> _What the task requires_
Copy all lines in the data that contain the string "programas".

Saved data entries
*** Begin section ***
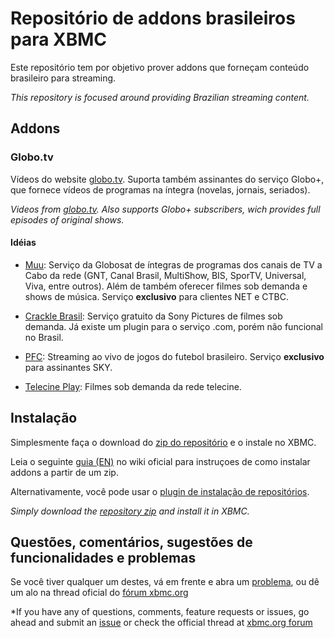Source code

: Repositório de addons brasileiros para XBMC
================================

Este repositório tem por objetivo prover addons que forneçam conteúdo
brasileiro para streaming.

*This repository is focused around providing Brazilian streaming content.*

## Addons

### Globo.tv
Vídeos do website [globo.tv][1]. Suporta também assinantes do serviço Globo+,
que fornece vídeos de programas na íntegra (novelas, jornais, seriados).

*Videos from [globo.tv][1]. Also supports Globo+ subscribers, wich provides
full episodes of original shows.*


#### Idéias

* [Muu](http://muu.globo.com/):
Serviço da Globosat de íntegras de programas dos canais de TV a Cabo da rede
(GNT, Canal Brasil, MultiShow, BIS, SporTV, Universal, Viva, entre outros).
Além de também oferecer filmes sob demanda e shows de música. Serviço
**exclusivo** para clientes NET e CTBC.

* [Crackle Brasil](http://www.crackle.com.br/):
Serviço gratuito da Sony Pictures de filmes sob demanda. Já existe um plugin
para o serviço .com, porém não funcional no Brasil.

* [PFC](http://premierefc.com/):
Streaming ao vivo de jogos do futebol brasileiro. Serviço **exclusivo**
para assinantes SKY.

* [Telecine Play](http://telecineplay.com.br/):
Filmes sob demanda da rede telecine.

## Instalação

Simplesmente faça o download do [zip do repositório][2] e o instale no XBMC.

Leia o seguinte [guia (EN)][3] no wiki oficial para instruçoes de como
instalar addons a partir de um zip.

Alternativamente, você pode usar o [plugin de instalação de repositórios][4].

*Simply download the [repository zip][2] and install it in XBMC.*

## Questões, comentários, sugestões de funcionalidades e problemas

Se você tiver qualquer um destes, vá em frente e abra um [problema][5], ou dê um alo na thread oficial do [fórum xbmc.org][6]

*If you have any of questions, comments, feature requests or issues, go ahead and submit an [issue][5] or check the official thread at [xbmc.org forum][6]



[1]: http://globotv.globo.com
[2]: https://bitbucket.org/vitorhirota/repository.brazilian.xbmc-addons/downloads/repository.brazilian.xbmc-addons-1.0.0.zip
[3]: http://wiki.xbmc.org/index.php?title=Add-ons#How_to_install_from_zip
[4]: http://passion-xbmc.org/addons/?Page=View&ID=plugin.program.repo.installer
[5]: https://bitbucket.org/vitorhirota/repository.brazilian.xbmc-addons/issues
[6]: http://forum.xbmc.org/showthread.php?tid=145951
*** End section ***
> _Task answer_
que fornece vídeos de programas na íntegra (novelas, jornais, seriados).
Serviço da Globosat de íntegras de programas dos canais de TV a Cabo da rede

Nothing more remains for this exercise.